→ **Goal of the exercise**
Leaving out the images, please reproduce each line below exactly.

→ **Records for this exercise**

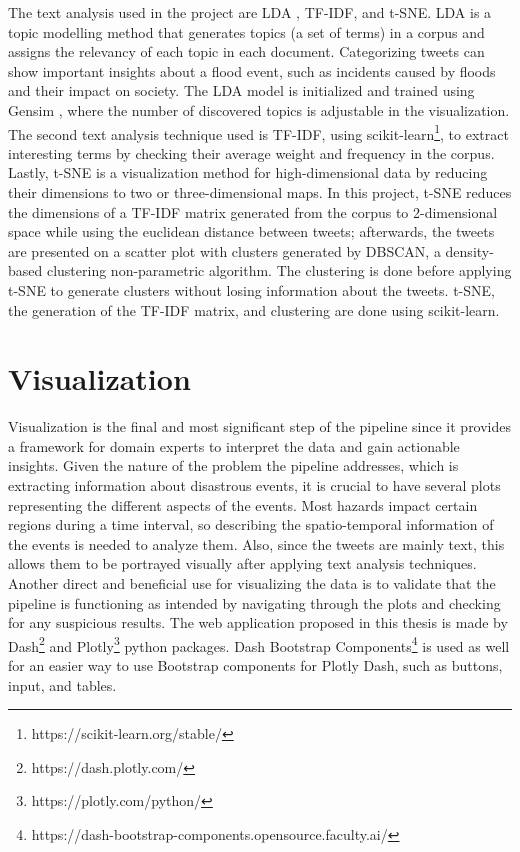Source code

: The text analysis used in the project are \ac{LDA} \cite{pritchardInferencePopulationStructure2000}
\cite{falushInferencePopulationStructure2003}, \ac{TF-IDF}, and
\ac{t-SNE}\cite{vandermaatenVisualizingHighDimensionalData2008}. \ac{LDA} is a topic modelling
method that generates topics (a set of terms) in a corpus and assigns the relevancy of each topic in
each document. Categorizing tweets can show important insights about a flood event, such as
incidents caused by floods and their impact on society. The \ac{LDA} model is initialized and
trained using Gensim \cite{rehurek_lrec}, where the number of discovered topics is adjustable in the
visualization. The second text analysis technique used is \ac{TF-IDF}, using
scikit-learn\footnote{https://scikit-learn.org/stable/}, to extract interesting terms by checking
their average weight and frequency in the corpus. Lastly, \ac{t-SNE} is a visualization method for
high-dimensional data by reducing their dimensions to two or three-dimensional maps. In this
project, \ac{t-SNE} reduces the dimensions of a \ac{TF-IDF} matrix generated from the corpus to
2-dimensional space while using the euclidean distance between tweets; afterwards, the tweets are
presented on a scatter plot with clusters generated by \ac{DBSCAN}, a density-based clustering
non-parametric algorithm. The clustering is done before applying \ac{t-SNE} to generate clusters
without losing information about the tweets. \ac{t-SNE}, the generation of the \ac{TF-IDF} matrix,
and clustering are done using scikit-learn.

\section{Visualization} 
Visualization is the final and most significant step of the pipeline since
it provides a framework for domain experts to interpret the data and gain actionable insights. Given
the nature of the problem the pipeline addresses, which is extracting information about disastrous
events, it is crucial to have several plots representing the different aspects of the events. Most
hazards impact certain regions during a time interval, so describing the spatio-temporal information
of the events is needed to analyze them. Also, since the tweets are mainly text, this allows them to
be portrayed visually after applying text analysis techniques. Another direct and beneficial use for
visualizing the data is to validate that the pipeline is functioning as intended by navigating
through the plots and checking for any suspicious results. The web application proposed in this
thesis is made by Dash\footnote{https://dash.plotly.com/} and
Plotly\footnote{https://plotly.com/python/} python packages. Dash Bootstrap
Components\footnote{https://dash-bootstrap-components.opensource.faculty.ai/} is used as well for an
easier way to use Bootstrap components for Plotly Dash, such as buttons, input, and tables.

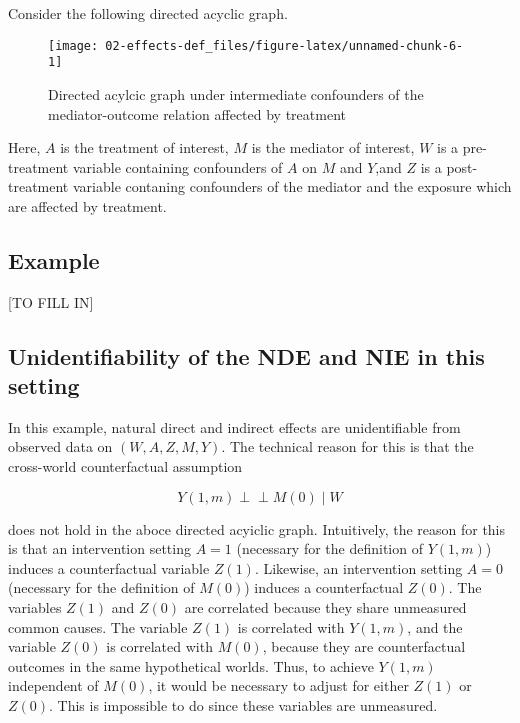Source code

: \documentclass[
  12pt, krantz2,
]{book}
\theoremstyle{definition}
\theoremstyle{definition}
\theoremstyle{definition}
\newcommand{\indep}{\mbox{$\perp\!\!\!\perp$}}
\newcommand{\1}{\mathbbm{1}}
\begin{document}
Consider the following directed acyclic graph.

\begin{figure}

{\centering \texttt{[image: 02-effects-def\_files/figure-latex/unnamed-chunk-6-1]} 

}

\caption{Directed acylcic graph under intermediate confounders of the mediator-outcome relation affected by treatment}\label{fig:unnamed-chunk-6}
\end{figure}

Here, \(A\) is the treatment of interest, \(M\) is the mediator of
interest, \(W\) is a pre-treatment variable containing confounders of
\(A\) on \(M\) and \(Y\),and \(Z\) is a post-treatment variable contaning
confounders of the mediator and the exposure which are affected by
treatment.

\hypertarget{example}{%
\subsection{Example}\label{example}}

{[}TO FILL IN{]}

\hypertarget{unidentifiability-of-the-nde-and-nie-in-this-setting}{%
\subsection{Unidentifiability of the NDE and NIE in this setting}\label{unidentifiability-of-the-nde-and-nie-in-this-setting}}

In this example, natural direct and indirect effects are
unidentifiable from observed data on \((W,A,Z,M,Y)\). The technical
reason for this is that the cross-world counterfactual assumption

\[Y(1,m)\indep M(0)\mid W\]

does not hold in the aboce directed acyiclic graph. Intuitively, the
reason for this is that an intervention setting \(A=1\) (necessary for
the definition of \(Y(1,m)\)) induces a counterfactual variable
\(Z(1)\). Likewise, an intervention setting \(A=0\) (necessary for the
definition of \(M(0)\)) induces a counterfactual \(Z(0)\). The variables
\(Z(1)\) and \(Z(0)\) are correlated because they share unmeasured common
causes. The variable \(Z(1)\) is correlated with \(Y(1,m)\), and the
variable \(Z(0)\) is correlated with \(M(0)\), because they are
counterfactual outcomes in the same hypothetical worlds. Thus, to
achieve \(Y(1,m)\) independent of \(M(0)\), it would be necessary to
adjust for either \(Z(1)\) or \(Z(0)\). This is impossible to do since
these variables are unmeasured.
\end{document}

→ **Result below**
Source code

: The text analysis used in the project are \ac{LDA} \cite{pritchardInferencePopulationStructure2000}
\cite{falushInferencePopulationStructure2003}, \ac{TF-IDF}, and
\ac{t-SNE}\cite{vandermaatenVisualizingHighDimensionalData2008}. \ac{LDA} is a topic modelling
method that generates topics (a set of terms) in a corpus and assigns the relevancy of each topic in
each document. Categorizing tweets can show important insights about a flood event, such as
incidents caused by floods and their impact on society. The \ac{LDA} model is initialized and
trained using Gensim \cite{rehurek_lrec}, where the number of discovered topics is adjustable in the
visualization. The second text analysis technique used is \ac{TF-IDF}, using
scikit-learn\footnote{https://scikit-learn.org/stable/}, to extract interesting terms by checking
their average weight and frequency in the corpus. Lastly, \ac{t-SNE} is a visualization method for
high-dimensional data by reducing their dimensions to two or three-dimensional maps. In this
project, \ac{t-SNE} reduces the dimensions of a \ac{TF-IDF} matrix generated from the corpus to
2-dimensional space while using the euclidean distance between tweets; afterwards, the tweets are
presented on a scatter plot with clusters generated by \ac{DBSCAN}, a density-based clustering
non-parametric algorithm. The clustering is done before applying \ac{t-SNE} to generate clusters
without losing information about the tweets. \ac{t-SNE}, the generation of the \ac{TF-IDF} matrix,
and clustering are done using scikit-learn.

\section{Visualization} 
Visualization is the final and most significant step of the pipeline since
it provides a framework for domain experts to interpret the data and gain actionable insights. Given
the nature of the problem the pipeline addresses, which is extracting information about disastrous
events, it is crucial to have several plots representing the different aspects of the events. Most
hazards impact certain regions during a time interval, so describing the spatio-temporal information
of the events is needed to analyze them. Also, since the tweets are mainly text, this allows them to
be portrayed visually after applying text analysis techniques. Another direct and beneficial use for
visualizing the data is to validate that the pipeline is functioning as intended by navigating
through the plots and checking for any suspicious results. The web application proposed in this
thesis is made by Dash\footnote{https://dash.plotly.com/} and
Plotly\footnote{https://plotly.com/python/} python packages. Dash Bootstrap
Components\footnote{https://dash-bootstrap-components.opensource.faculty.ai/} is used as well for an
easier way to use Bootstrap components for Plotly Dash, such as buttons, input, and tables.

Source code

: \documentclass[
  12pt, krantz2,
]{book}
\theoremstyle{definition}
\theoremstyle{definition}
\theoremstyle{definition}
\newcommand{\indep}{\mbox{$\perp\!\!\!\perp$}}
\newcommand{\1}{\mathbbm{1}}
\begin{document}
Consider the following directed acyclic graph.

\begin{figure}

{\centering \texttt{[image: 02-effects-def\_files/figure-latex/unnamed-chunk-6-1]} 

}

\caption{Directed acylcic graph under intermediate confounders of the mediator-outcome relation affected by treatment}\label{fig:unnamed-chunk-6}
\end{figure}

Here, \(A\) is the treatment of interest, \(M\) is the mediator of
interest, \(W\) is a pre-treatment variable containing confounders of
\(A\) on \(M\) and \(Y\),and \(Z\) is a post-treatment variable contaning
confounders of the mediator and the exposure which are affected by
treatment.

\hypertarget{example}{%
\subsection{Example}\label{example}}

{[}TO FILL IN{]}

\hypertarget{unidentifiability-of-the-nde-and-nie-in-this-setting}{%
\subsection{Unidentifiability of the NDE and NIE in this setting}\label{unidentifiability-of-the-nde-and-nie-in-this-setting}}

In this example, natural direct and indirect effects are
unidentifiable from observed data on \((W,A,Z,M,Y)\). The technical
reason for this is that the cross-world counterfactual assumption

\[Y(1,m)\indep M(0)\mid W\]

does not hold in the aboce directed acyiclic graph. Intuitively, the
reason for this is that an intervention setting \(A=1\) (necessary for
the definition of \(Y(1,m)\)) induces a counterfactual variable
\(Z(1)\). Likewise, an intervention setting \(A=0\) (necessary for the
definition of \(M(0)\)) induces a counterfactual \(Z(0)\). The variables
\(Z(1)\) and \(Z(0)\) are correlated because they share unmeasured common
causes. The variable \(Z(1)\) is correlated with \(Y(1,m)\), and the
variable \(Z(0)\) is correlated with \(M(0)\), because they are
counterfactual outcomes in the same hypothetical worlds. Thus, to
achieve \(Y(1,m)\) independent of \(M(0)\), it would be necessary to
adjust for either \(Z(1)\) or \(Z(0)\). This is impossible to do since
these variables are unmeasured.
\end{document}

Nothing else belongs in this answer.